Danke im Vorraus, Truck


----------



## corkoo (27. Juli 2007)

Hallo 


_Truck_ hat gesagt.:


> Ich gebe in Eclipse mit System.out.print() ein paar Strings in der Konsole aus, nachdem einige Strings geschrieben wurden brauche ich jetzt einen JavaBefehl oder Tag (wie Zeilenumbruch: "\n") um sie zu leeren.
> 
> Danke im Vorraus, Truck



Was du sucht ist ein bestimmtes Steuerzeichen, *\f*


----------



## _Truck_ (27. Juli 2007)

Leider gibt die Eclipse- Console nur ein Viereck aus, anstatt zu leeren !


----------



## _Truck_ (27. Juli 2007)

Habe es mal mit 'System.in.reset()' probiert, allerdings die Fehlermeldung "Exception in thread "main" java.io.IOException: Resetting to invalid mark" erhalten!

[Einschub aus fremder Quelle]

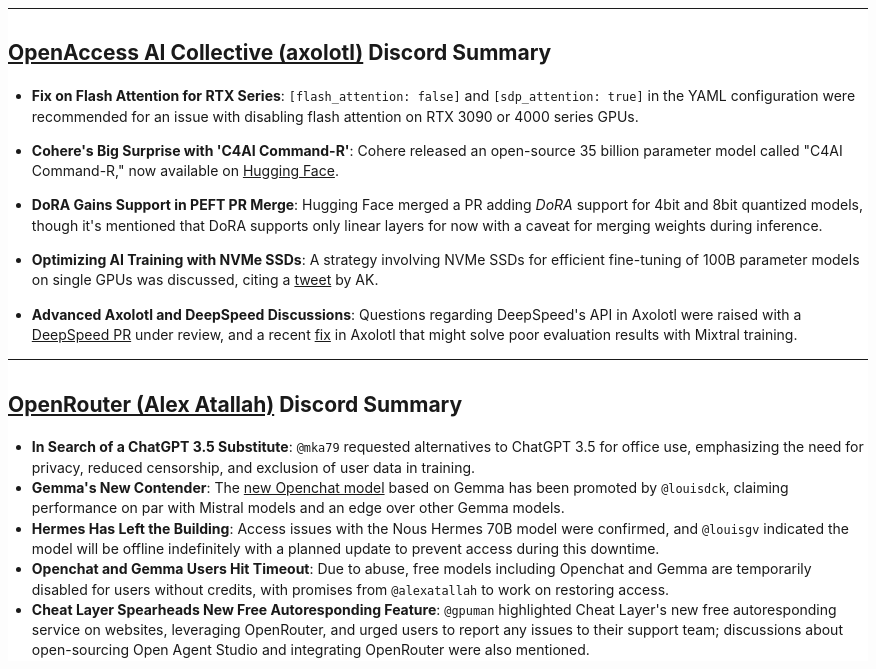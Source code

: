 

---



## [OpenAccess AI Collective (axolotl)](https://discord.com/channels/1104757954588196865) Discord Summary

- **Fix on Flash Attention for RTX Series**: `[flash_attention: false]` and `[sdp_attention: true]` in the YAML configuration were recommended for an issue with disabling flash attention on RTX 3090 or 4000 series GPUs.

- **Cohere's Big Surprise with 'C4AI Command-R'**: Cohere released an open-source 35 billion parameter model called "C4AI Command-R," now available on [Hugging Face](https://huggingface.co/CohereForAI/c4ai-command-r-v01).

- **DoRA Gains Support in PEFT PR Merge**: Hugging Face merged a PR adding *DoRA* support for 4bit and 8bit quantized models, though it's mentioned that DoRA supports only linear layers for now with a caveat for merging weights during inference.

- **Optimizing AI Training with NVMe SSDs**: A strategy involving NVMe SSDs for efficient fine-tuning of 100B parameter models on single GPUs was discussed, citing a [tweet](https://x.com/_akhaliq/status/1767393991727657262?s=20) by AK.

- **Advanced Axolotl and DeepSpeed Discussions**: Questions regarding DeepSpeed's API in Axolotl were raised with a [DeepSpeed PR](https://github.com/microsoft/DeepSpeed/pull/4966#issuecomment-1989671378) under review, and a recent [fix](https://github.com/OpenAccess-AI-Collective/axolotl/commit/54d2ac155b46c7c1e1f69309a571acff01903b93#diff-65b4693504c4e8ffac76c7f2c90913faee381f802cf64e7f49c995a2134ed3b3R656) in Axolotl that might solve poor evaluation results with Mixtral training.



---



## [OpenRouter (Alex Atallah)](https://discord.com/channels/1091220969173028894) Discord Summary

- **In Search of a ChatGPT 3.5 Substitute**: `@mka79` requested alternatives to ChatGPT 3.5 for office use, emphasizing the need for privacy, reduced censorship, and exclusion of user data in training.
- **Gemma's New Contender**: The [new Openchat model](https://huggingface.co/openchat/openchat-3.5-0106-gemma) based on Gemma has been promoted by `@louisdck`, claiming performance on par with Mistral models and an edge over other Gemma models.
- **Hermes Has Left the Building**: Access issues with the Nous Hermes 70B model were confirmed, and `@louisgv` indicated the model will be offline indefinitely with a planned update to prevent access during this downtime.
- **Openchat and Gemma Users Hit Timeout**: Due to abuse, free models including Openchat and Gemma are temporarily disabled for users without credits, with promises from `@alexatallah` to work on restoring access.
- **Cheat Layer Spearheads New Free Autoresponding Feature**: `@gpuman` highlighted Cheat Layer's new free autoresponding service on websites, leveraging OpenRouter, and urged users to report any issues to their support team; discussions about open-sourcing Open Agent Studio and integrating OpenRouter were also mentioned.
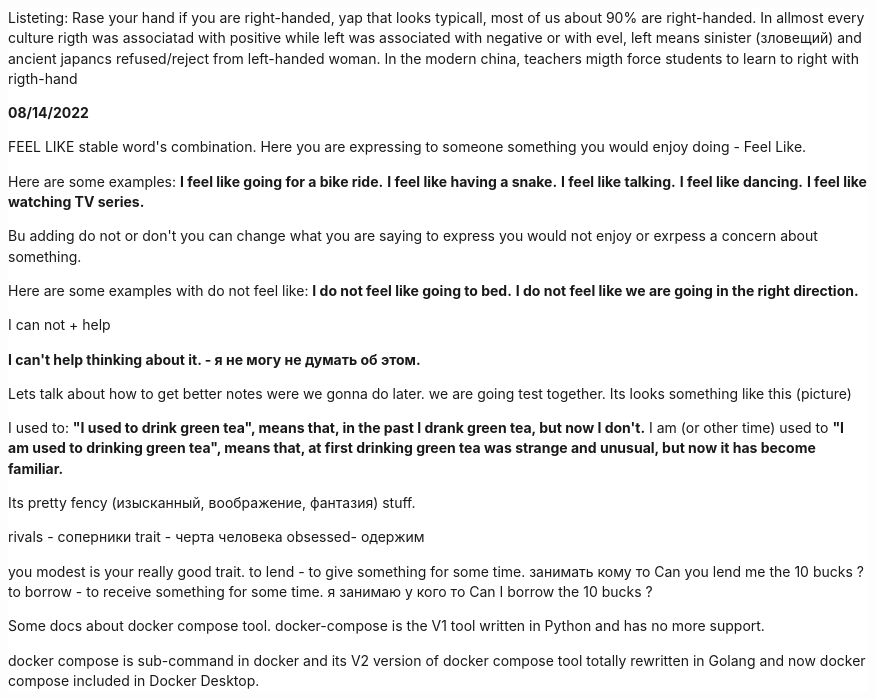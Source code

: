 Listeting:
Rase your hand if you are right-handed, yap that looks typicall, most of us about 90% are right-handed. In allmost every culture rigth was associatad with
positive while left was associated with negative or with evel, left means sinister (зловещий) and ancient japancs refused/reject from left-handed woman. In the
modern china, teachers migth force students to learn to right with rigth-hand

__08/14/2022__

FEEL LIKE stable word's combination.
Here you are expressing to someone something you would enjoy doing -  Feel Like.

Here are some examples:
**I feel like going for a bike ride.**
**I feel like having a snake.**
**I feel like talking.**
**I feel like dancing.**
**I feel like watching TV series.**

Bu adding do not or don't you can change what you are saying to express you would not enjoy or exrpess a concern about something.

Here are some examples with do not feel like:
**I do not feel like going to bed.**
**I do not feel like we are going in the right direction.**

I can not + help

**I can't help thinking about it. - я не могу не думать об этом.**


Lets talk about how to get better notes were we gonna do later.
we are going test together.
Its looks something like this (picture)

I used to: **"I used to drink green tea", means that, in the past I drank green tea, but now I don't.**
I am (or other time) used to **"I am used to drinking green tea", means that, at first drinking green tea was strange and unusual, but now it has become familiar.**


Its pretty fency (изысканный, воображение, фантазия) stuff.

rivals - соперники
trait - черта человека
obsessed- одержим

you modest is your really good trait.
to lend -  to give something for some time. занимать кому то
Can you lend me the 10 bucks ?
to borrow -  to receive something for some time. я занимаю у кого то
Can I borrow the 10 bucks ?

Some docs about docker compose tool.
docker-compose is the V1 tool written in Python and has no more support.

docker compose is sub-command in docker and its V2 version of docker compose tool totally rewritten in Golang and now docker compose included in Docker Desktop. 
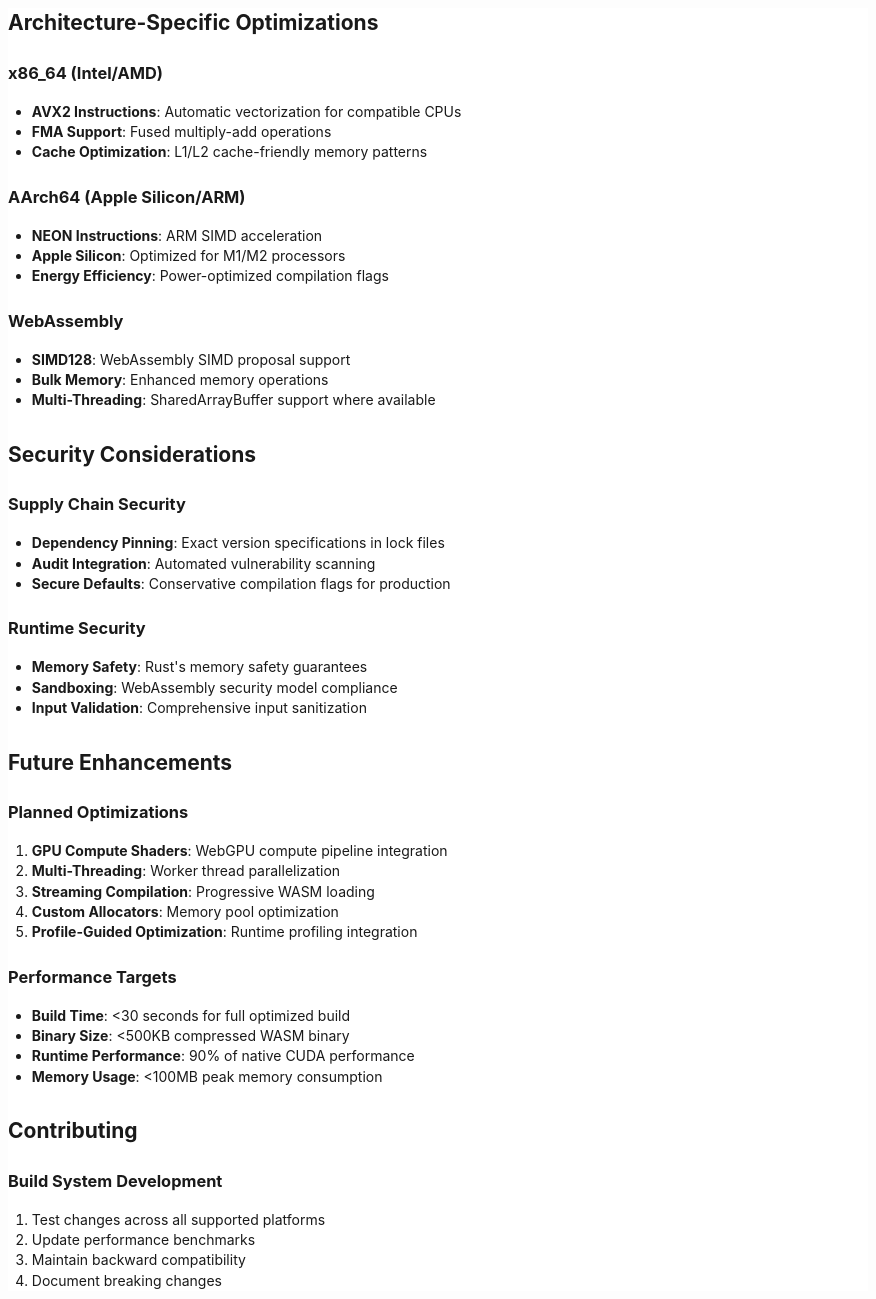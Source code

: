 ## Architecture-Specific Optimizations

### x86_64 (Intel/AMD)
- **AVX2 Instructions**: Automatic vectorization for compatible CPUs
- **FMA Support**: Fused multiply-add operations
- **Cache Optimization**: L1/L2 cache-friendly memory patterns

### AArch64 (Apple Silicon/ARM)
- **NEON Instructions**: ARM SIMD acceleration
- **Apple Silicon**: Optimized for M1/M2 processors
- **Energy Efficiency**: Power-optimized compilation flags

### WebAssembly
- **SIMD128**: WebAssembly SIMD proposal support
- **Bulk Memory**: Enhanced memory operations
- **Multi-Threading**: SharedArrayBuffer support where available

## Security Considerations

### Supply Chain Security
- **Dependency Pinning**: Exact version specifications in lock files
- **Audit Integration**: Automated vulnerability scanning
- **Secure Defaults**: Conservative compilation flags for production

### Runtime Security
- **Memory Safety**: Rust's memory safety guarantees
- **Sandboxing**: WebAssembly security model compliance
- **Input Validation**: Comprehensive input sanitization

## Future Enhancements

### Planned Optimizations
1. **GPU Compute Shaders**: WebGPU compute pipeline integration
2. **Multi-Threading**: Worker thread parallelization
3. **Streaming Compilation**: Progressive WASM loading
4. **Custom Allocators**: Memory pool optimization
5. **Profile-Guided Optimization**: Runtime profiling integration

### Performance Targets
- **Build Time**: <30 seconds for full optimized build
- **Binary Size**: <500KB compressed WASM binary
- **Runtime Performance**: 90% of native CUDA performance
- **Memory Usage**: <100MB peak memory consumption

## Contributing

### Build System Development
1. Test changes across all supported platforms
2. Update performance benchmarks
3. Maintain backward compatibility
4. Document breaking changes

Kann man das irgendwie für eine Leerung der Konsole verwenden ?


----------



## celph_titled (27. Juli 2007)

Hallo,

das mit reset dürfte da nicht funktionieren, das geht nur, wenn man vorher einen Punkt mit mark() festgelegt hat und zu dem zurückspringt. Das geht soweit ich weiß auch nur mit gepufferten Streams, also beim PrintStream auf keinen Fall.
Probier mal das ANSI-Steuerzeichen auszugeben:

```
System.out.print("\033[2J");
```


----------



## _Truck_ (27. Juli 2007)

Hatte ich auch schon ausprobiert:
aus *System.out.print("\033[2J");* wird *(leeres Viereck)[2J*


----------



## Wyatt (27. Juli 2007)

Heyho...

Ein Post von Thomas Darimont:


> Hier aber mal noch ein paar weitere Möglichkeiten:
> http://www.rgagnon.com/javadetails/java-0047.html
> und hier:
> http://www.javaworld.com/javaworld/j...0-console.html
> ...



Gruß
Felix


----------



## _Truck_ (27. Juli 2007)

Wyatt hat gesagt.:


> Heyho...
> 
> Ein Post von Thomas Darimont:
> 
> ...



Ich bin eine Person, die bevor sie eine Frage in die Runde wirft zunächst die Forensuche verwendet ! 
Aufgrunddessen, dass ich aus diesen Links nicht richtig schlau geworden bin, habe ich diesen Thread eröffnet, um mir mehr Klarheit zu verschaffen. 

Trotzdem danke !:suspekt:


----------